Good stories revolve around a variation on a theme- A good and pleasant life is disrupted by some devastating circumstance that seems nigh to impossible to overcome. Evil plays its most horrific hand, yet, when all is said and done, Good overcomes Evil by direct confrontation. The heart of Evil is pierced and Evil’s deathblow itself dies.

Flannery O’Conner claimed that every Novelist “has to create a world and a believable one. … The virtues of art,” said he, “like the virtues of faith are such that they reach beyond the limitations of the intellect, beyond any mere theory that a writer may entertain.” However, recognizing a good story is nothing short of seeing it reflect reality. It is not so much that we are reading the Christian worldview into the story as much as it is recognizing the story is pointing to the reality of the Christian worldview.
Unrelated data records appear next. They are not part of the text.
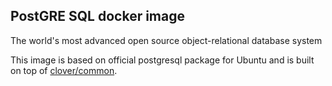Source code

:## PostGRE SQL docker image

The world's most advanced open source object-relational database system

This image is based on official postgresql package for Ubuntu and is built on top of [clover/common](https://hub.docker.com/r/clover/common/).
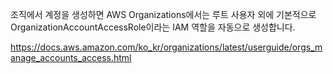조직에서 계정을 생성하면 AWS Organizations에서는 루트 사용자 외에 기본적으로 OrganizationAccountAccessRole이라는 IAM 역할을 자동으로 생성합니다. 

https://docs.aws.amazon.com/ko_kr/organizations/latest/userguide/orgs_manage_accounts_access.html
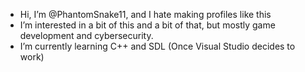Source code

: - Hi, I’m @PhantomSnake11, and I hate making profiles like this
- I’m interested in a bit of this and a bit of that, but mostly game development and cybersecurity.
- I’m currently learning C++ and SDL (Once Visual Studio decides to work)

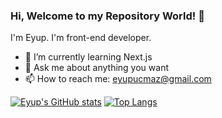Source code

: ### Hi, Welcome to my Repository World! 👋

I'm Eyup. I'm front-end developer.

- 🌱 I’m currently learning Next.js
- 💬 Ask me about anything you want
- 📫 How to reach me: [eyupucmaz@gmail.com](mailto://eyupucmaz@gmail.com)

[![Eyup's GitHub stats](https://github-readme-stats.vercel.app/api?username=eyupucmaz)](https://github.com/anuraghazra/github-readme-stats)
[![Top Langs](https://github-readme-stats.vercel.app/api/top-langs/?username=eyupucmaz&layout=compact)](https://github.com/anuraghazra/github-readme-stats)

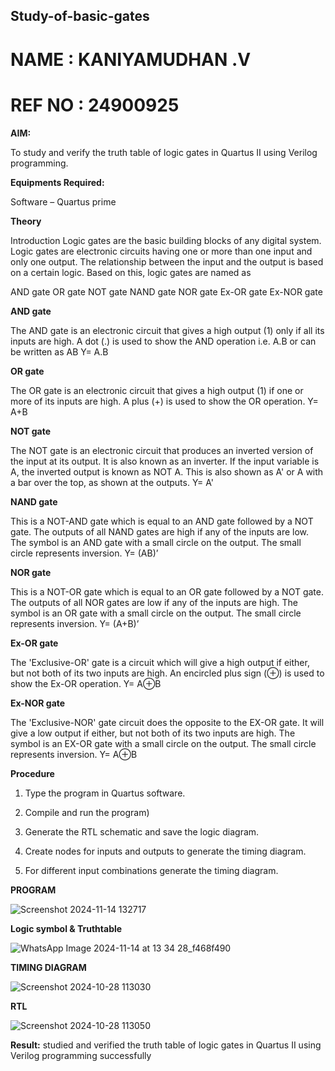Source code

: ## Study-of-basic-gates
#  NAME : KANIYAMUDHAN .V
# REF NO : 24900925

**AIM:** 

To study and verify the truth table of logic gates in Quartus II using Verilog programming.

**Equipments Required:**

Software – Quartus prime 

**Theory**


Introduction Logic gates are the basic building blocks of any digital system. Logic gates are electronic circuits having one or more than one input and only one output. The relationship between the input and the output is based on a certain logic. Based on this, logic gates are named as

AND gate OR gate NOT gate NAND gate NOR gate Ex-OR gate Ex-NOR gate


**AND gate**


The AND gate is an electronic circuit that gives a high output (1) only if all its inputs are high. A dot (.) is used to show the AND operation i.e. A.B or can be written as AB
Y= A.B


**OR gate** 


The OR gate is an electronic circuit that gives a high output (1) if one or more of its inputs are high. A plus (+) is used to show the OR operation.
Y= A+B


**NOT gate**


The NOT gate is an electronic circuit that produces an inverted version of the input at its output. It is also known as an inverter. If the input variable is A, the inverted output is known as NOT A. This is also shown as A' or A with a bar over the top, as shown at the outputs.
Y= A'

**NAND gate**

This is a NOT-AND gate which is equal to an AND gate followed by a NOT gate. The outputs of all NAND gates are high if any of the inputs are low. The symbol is an AND gate with a small circle on the output. The small circle represents inversion.
Y= (AB)’


**NOR gate**


This is a NOT-OR gate which is equal to an OR gate followed by a NOT gate. The outputs of all NOR gates are low if any of the inputs are high. The symbol is an OR gate with a small circle on the output. The small circle represents inversion.
Y= (A+B)’


**Ex-OR gate**


The 'Exclusive-OR' gate is a circuit which will give a high output if either, but not both of its two inputs are high. An encircled plus sign (⊕) is used to show the Ex-OR operation.
Y= A⊕B


**Ex-NOR gate**

The 'Exclusive-NOR' gate circuit does the opposite to the EX-OR gate. It will give a low output if either, but not both of its two inputs are high. The symbol is an EX-OR gate with a small circle on the output. The small circle represents inversion.
Y= A⊕B

**Procedure** 

1.	Type the program in Quartus software.

2.	Compile and run the program)

3.	Generate the RTL schematic and save the logic diagram.

4.	Create nodes for inputs and outputs to generate the timing diagram.

5.	For different input combinations generate the timing diagram.


**PROGRAM**

![Screenshot 2024-11-14 132717](https://github.com/user-attachments/assets/a2ed2da0-fbc0-46e6-bab9-379071063132)
 
**Logic symbol & Truthtable**

![WhatsApp Image 2024-11-14 at 13 34 28_f468f490](https://github.com/user-attachments/assets/e1d1b134-18ac-4bb8-80cc-c9050846d193)

**TIMING DIAGRAM**

![Screenshot 2024-10-28 113030](https://github.com/user-attachments/assets/6e786b45-d86a-4ba3-92cc-745c5971ef16)

**RTL**

![Screenshot 2024-10-28 113050](https://github.com/user-attachments/assets/4b32a0af-70bc-4f9b-bcc1-928e336ac06a)

**Result:**
studied and verified the truth table of logic gates in Quartus II using Verilog programming successfully

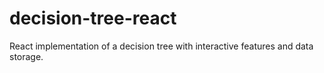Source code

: # decision-tree-react
React implementation of a decision tree with interactive features and data storage.
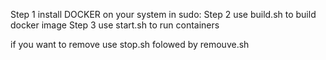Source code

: Step 1 install DOCKER on your system
in sudo: 
Step 2 use build.sh to build docker image
Step 3 use start.sh to run containers

if you want to remove use stop.sh folowed by remouve.sh
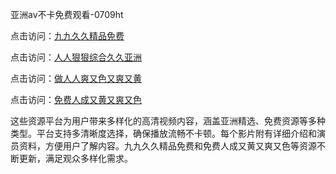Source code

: 亚洲av不卡免费观看-0709ht

点击访问：<a href="https://heiliaoow5kzm.pages.dev">九九久久精品免费</a>

点击访问：<a href="https://heiliao2dmwwy.pages.dev">人人狠狠综合久久亚洲</a>

点击访问：<a href="https://heiliaoll4qsx.pages.dev">做人人爽又色又爽又黄</a>

点击访问：<a href="https://heiliaowzu4ur.pages.dev">免费人成又黄又爽又色</a>

这些资源平台为用户带来多样化的高清视频内容，涵盖亚洲精选、免费资源等多种类型。平台支持多清晰度选择，确保播放流畅不卡顿。每个影片附有详细介绍和演员资料，方便用户了解内容。九九久久精品免费和免费人成又黄又爽又色等资源不断更新，满足观众多样化需求。

<span style="display:none;">[Canonical link](）</span>
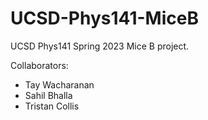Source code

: # UCSD-Phys141-MiceB
UCSD Phys141 Spring 2023 Mice B project.


Collaborators:
- Tay Wacharanan
- Sahil Bhalla
- Tristan Collis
Themes like self-sacrifice, love, loyalty, good overcoming evil, redemption, forgiveness among others are essentially Christian. The Christian worldview is that which brings hope in relation to these themes because, in some form or fashion, these themes in story form are, at the very least, that which the (unbelieving) writer wishes to be true, and that which the (believing) writer proclaims. If Christianity is not true, these themes are meaningless.

However, since Christianity is true, these themes are full of meaning

Slightly expanding John Granger’s statement, he explains books which possess “themes, imagery, and engaging stories that echo the Great Story we are wired to receive and respond to” (Read Romans 1 & Romans 2:15).

These themes are objective; universal; and we are wired to receive and respond to them.

Understanding life within this framework of Christianity’s universal objectivity do we truly connect with stories which promote such themes. It is within this framework in which a story can be translated into other languages (hence, cultures) and understood and have meaning. And it is within this framework in which life is comprehensible.

What were your thoughts as you read the part of the story after “Then the unthinkable happened.” ? Thoughts of horror? disgust? Did your heart sink?

What were you thinking when you read the rest of the story after “The gala gathering turned to mourning as the sun rose into the sky.” ? thoughts of joy? Did you let out your breath in relief?

Why do we react in such ways as we read stories? To reword, could it be that these “themes, imagery, and engaging stories that echo the Great Story are what we are wired to receive and respond to” ? It is only because Redemption’s Story is true that we find value in “eucatastroph-ic” themes because all stories are but a shadow and a thought which point to the Great Story of Redemption. And any story that is to be a good story, must always borrow from the Christian Story.

Not every good story is Christian; but every good story reflects the Christian worldview.